Le bruit et les rires venaient de l'office, où marmitons et garçons festoyaient, grâce aux largesses du neveu Lagard, qui faisait ainsi danser les finances de l'habit bleu.
Ce jour-là, vers midi, Vital avait reçu une lettre ainsi conçue:
«Les officiers du 3e léger sont convoqués à un repas de corps qui aura lieu à Grenelle, château de la Savate, ruelle Saint-Fiacre, derrière la barrière des Paillassons. – Six heures et demie.»
Vital ne connaissait rien de tout cela. Un repas de corps ne fait pas événement. Il avait vaqué à ses occupations ordinaires, et, à l'heure dite, il s'était dirigé vers l'établissement indiqué.
Nous avons vu son étonnement à l'aspect du lieu choisi par ses collègues.
Jean Lagard vint au-devant de lui dans le vestibule.
– Bonjour, lieutenant, dit-il, – c'est moi qui suis les officiers du 3e léger, pour le moment.
Et comme Vital ne comprenait pas, Lagard ajouta:
– C'est une petite surprise qu'on a voulu vous faire, mon lieutenant, histoire de rire et de badiner.
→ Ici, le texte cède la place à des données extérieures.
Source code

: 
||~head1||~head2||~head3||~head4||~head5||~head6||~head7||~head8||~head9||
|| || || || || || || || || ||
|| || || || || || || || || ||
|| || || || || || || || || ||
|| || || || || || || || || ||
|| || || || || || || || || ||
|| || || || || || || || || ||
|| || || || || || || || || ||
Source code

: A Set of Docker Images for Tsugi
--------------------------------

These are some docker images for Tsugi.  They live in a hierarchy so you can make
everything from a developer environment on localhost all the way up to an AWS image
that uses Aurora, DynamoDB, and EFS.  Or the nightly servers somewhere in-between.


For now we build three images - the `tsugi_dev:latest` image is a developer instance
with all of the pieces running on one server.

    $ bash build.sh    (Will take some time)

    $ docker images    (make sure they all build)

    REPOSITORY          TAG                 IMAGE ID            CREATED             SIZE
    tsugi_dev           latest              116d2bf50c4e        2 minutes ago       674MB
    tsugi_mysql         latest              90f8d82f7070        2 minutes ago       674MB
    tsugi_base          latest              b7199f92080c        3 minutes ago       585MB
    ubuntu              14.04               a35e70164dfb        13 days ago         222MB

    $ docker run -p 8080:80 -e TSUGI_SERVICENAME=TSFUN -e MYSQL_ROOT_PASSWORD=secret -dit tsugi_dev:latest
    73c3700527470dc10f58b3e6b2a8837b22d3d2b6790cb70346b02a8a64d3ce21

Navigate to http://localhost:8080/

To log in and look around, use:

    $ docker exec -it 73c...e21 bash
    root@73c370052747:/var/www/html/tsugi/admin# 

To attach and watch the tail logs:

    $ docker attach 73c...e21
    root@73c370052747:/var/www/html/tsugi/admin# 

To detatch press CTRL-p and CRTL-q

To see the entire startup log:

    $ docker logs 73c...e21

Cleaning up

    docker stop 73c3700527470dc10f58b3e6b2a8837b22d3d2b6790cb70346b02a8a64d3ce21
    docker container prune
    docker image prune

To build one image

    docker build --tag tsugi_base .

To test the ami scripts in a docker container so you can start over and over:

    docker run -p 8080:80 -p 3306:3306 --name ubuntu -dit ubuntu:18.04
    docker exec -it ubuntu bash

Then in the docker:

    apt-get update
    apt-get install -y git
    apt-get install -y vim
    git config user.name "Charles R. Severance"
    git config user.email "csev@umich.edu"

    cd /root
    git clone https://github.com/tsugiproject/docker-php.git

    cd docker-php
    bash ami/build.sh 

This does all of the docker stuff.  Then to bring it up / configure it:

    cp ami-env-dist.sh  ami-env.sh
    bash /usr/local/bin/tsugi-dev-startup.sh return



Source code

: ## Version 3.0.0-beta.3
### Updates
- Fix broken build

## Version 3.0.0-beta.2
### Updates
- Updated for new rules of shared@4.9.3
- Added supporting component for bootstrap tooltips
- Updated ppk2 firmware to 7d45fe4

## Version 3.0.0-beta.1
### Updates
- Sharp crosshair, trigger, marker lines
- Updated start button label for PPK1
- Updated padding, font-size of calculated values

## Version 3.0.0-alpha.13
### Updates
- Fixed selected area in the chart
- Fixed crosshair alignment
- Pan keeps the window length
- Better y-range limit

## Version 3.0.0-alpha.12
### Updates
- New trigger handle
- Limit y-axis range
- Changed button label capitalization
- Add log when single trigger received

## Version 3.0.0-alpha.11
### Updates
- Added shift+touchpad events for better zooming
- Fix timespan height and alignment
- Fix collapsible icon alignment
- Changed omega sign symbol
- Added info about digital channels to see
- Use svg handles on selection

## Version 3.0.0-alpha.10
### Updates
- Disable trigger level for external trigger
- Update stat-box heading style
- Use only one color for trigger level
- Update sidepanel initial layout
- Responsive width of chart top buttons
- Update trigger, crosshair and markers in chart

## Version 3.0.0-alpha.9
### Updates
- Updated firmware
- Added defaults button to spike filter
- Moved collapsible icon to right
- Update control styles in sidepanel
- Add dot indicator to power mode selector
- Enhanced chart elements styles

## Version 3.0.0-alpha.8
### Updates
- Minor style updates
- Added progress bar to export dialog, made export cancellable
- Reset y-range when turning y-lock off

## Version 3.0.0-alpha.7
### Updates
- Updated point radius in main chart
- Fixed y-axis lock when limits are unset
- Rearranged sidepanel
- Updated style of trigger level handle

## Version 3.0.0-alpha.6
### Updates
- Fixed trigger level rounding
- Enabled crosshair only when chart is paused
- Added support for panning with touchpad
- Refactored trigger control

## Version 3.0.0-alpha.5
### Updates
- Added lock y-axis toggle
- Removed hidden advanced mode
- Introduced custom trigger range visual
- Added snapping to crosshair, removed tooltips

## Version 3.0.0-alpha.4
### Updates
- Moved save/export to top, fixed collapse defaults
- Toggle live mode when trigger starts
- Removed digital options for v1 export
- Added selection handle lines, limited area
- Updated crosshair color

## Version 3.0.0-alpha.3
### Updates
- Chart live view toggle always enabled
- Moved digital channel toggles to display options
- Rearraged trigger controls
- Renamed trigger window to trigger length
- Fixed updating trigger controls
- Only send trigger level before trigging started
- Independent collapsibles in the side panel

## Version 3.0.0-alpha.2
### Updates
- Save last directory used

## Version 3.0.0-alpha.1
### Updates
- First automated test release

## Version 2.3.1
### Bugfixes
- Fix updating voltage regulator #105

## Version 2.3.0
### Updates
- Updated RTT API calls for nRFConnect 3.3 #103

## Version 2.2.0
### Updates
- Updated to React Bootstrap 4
– Et qui me fait ainsi des surprises? demanda Vital, qui n'était pas véhémentement attiré par l'extérieur du bon Jean.
– C'est moi, répondit Lagard en touchant son chapeau, – qu'ai l'avantage d'être votre cousin par droit de naissance… et qu'avais envie depuis pas mal de temps d'en casser un avec vous.
– Vous vous nommez?
– Jean Lagard, neveu et filleul de ma marraine, qui est votre bonne et respectable mère.
Le lieutenant devint très-pâle. – Jean Lagard fronça le sourcil.
– Vous n'avez pas honte de ma marraine, pas vrai? demanda-t-il en baissant la voix.
Le sang remonta vivement aux joues du lieutenant, qui eut un franc sourire et tendit la main à Lagard. Celui-ci la serra de bon cœur entre les siennes.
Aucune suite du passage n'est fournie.